[Data items]
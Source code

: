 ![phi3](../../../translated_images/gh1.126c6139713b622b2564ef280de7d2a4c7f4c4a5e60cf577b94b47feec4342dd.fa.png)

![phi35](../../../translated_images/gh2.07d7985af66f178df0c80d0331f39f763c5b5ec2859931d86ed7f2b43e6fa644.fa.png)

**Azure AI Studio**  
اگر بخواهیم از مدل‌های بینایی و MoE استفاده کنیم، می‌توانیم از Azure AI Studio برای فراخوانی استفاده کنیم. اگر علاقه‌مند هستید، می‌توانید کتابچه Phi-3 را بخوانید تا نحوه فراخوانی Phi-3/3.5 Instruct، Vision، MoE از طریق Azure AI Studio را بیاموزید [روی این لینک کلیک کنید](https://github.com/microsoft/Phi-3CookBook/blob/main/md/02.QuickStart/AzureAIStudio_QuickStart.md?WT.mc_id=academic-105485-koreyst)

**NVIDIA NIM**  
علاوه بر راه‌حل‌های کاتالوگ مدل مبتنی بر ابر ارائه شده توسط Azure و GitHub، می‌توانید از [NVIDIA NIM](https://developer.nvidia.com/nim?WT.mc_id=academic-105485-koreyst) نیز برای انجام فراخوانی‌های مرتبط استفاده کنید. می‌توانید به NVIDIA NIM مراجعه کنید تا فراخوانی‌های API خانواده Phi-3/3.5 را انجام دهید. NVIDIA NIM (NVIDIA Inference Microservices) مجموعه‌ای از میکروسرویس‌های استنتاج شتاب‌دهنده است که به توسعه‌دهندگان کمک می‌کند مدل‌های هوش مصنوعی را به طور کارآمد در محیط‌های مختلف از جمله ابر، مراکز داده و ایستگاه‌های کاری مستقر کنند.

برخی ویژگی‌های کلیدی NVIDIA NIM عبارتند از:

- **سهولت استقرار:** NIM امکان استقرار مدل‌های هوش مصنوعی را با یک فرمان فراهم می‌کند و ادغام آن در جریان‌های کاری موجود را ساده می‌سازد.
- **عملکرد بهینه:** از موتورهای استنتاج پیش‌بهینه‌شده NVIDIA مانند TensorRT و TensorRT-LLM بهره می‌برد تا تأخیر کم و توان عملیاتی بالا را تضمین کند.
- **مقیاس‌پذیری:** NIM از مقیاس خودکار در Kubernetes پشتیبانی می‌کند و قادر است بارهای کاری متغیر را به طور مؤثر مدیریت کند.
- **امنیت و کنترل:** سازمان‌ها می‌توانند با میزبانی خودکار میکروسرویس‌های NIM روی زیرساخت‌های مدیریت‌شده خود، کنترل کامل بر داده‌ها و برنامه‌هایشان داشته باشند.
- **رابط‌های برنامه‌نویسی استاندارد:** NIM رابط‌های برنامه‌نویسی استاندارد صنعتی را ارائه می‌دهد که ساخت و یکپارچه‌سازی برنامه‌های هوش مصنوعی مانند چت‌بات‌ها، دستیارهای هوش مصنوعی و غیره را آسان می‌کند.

### [Try it]
Write every entry out again. Leave each one exactly as it is.

### [Result]
Source code

: ![phi3](../../../translated_images/gh1.126c6139713b622b2564ef280de7d2a4c7f4c4a5e60cf577b94b47feec4342dd.fa.png)

![phi35](../../../translated_images/gh2.07d7985af66f178df0c80d0331f39f763c5b5ec2859931d86ed7f2b43e6fa644.fa.png)

**Azure AI Studio**  
اگر بخواهیم از مدل‌های بینایی و MoE استفاده کنیم، می‌توانیم از Azure AI Studio برای فراخوانی استفاده کنیم. اگر علاقه‌مند هستید، می‌توانید کتابچه Phi-3 را بخوانید تا نحوه فراخوانی Phi-3/3.5 Instruct، Vision، MoE از طریق Azure AI Studio را بیاموزید [روی این لینک کلیک کنید](https://github.com/microsoft/Phi-3CookBook/blob/main/md/02.QuickStart/AzureAIStudio_QuickStart.md?WT.mc_id=academic-105485-koreyst)

**NVIDIA NIM**  
علاوه بر راه‌حل‌های کاتالوگ مدل مبتنی بر ابر ارائه شده توسط Azure و GitHub، می‌توانید از [NVIDIA NIM](https://developer.nvidia.com/nim?WT.mc_id=academic-105485-koreyst) نیز برای انجام فراخوانی‌های مرتبط استفاده کنید. می‌توانید به NVIDIA NIM مراجعه کنید تا فراخوانی‌های API خانواده Phi-3/3.5 را انجام دهید. NVIDIA NIM (NVIDIA Inference Microservices) مجموعه‌ای از میکروسرویس‌های استنتاج شتاب‌دهنده است که به توسعه‌دهندگان کمک می‌کند مدل‌های هوش مصنوعی را به طور کارآمد در محیط‌های مختلف از جمله ابر، مراکز داده و ایستگاه‌های کاری مستقر کنند.

برخی ویژگی‌های کلیدی NVIDIA NIM عبارتند از:

- **سهولت استقرار:** NIM امکان استقرار مدل‌های هوش مصنوعی را با یک فرمان فراهم می‌کند و ادغام آن در جریان‌های کاری موجود را ساده می‌سازد.
- **عملکرد بهینه:** از موتورهای استنتاج پیش‌بهینه‌شده NVIDIA مانند TensorRT و TensorRT-LLM بهره می‌برد تا تأخیر کم و توان عملیاتی بالا را تضمین کند.
- **مقیاس‌پذیری:** NIM از مقیاس خودکار در Kubernetes پشتیبانی می‌کند و قادر است بارهای کاری متغیر را به طور مؤثر مدیریت کند.
- **امنیت و کنترل:** سازمان‌ها می‌توانند با میزبانی خودکار میکروسرویس‌های NIM روی زیرساخت‌های مدیریت‌شده خود، کنترل کامل بر داده‌ها و برنامه‌هایشان داشته باشند.
- **رابط‌های برنامه‌نویسی استاندارد:** NIM رابط‌های برنامه‌نویسی استاندارد صنعتی را ارائه می‌دهد که ساخت و یکپارچه‌سازی برنامه‌های هوش مصنوعی مانند چت‌بات‌ها، دستیارهای هوش مصنوعی و غیره را آسان می‌کند.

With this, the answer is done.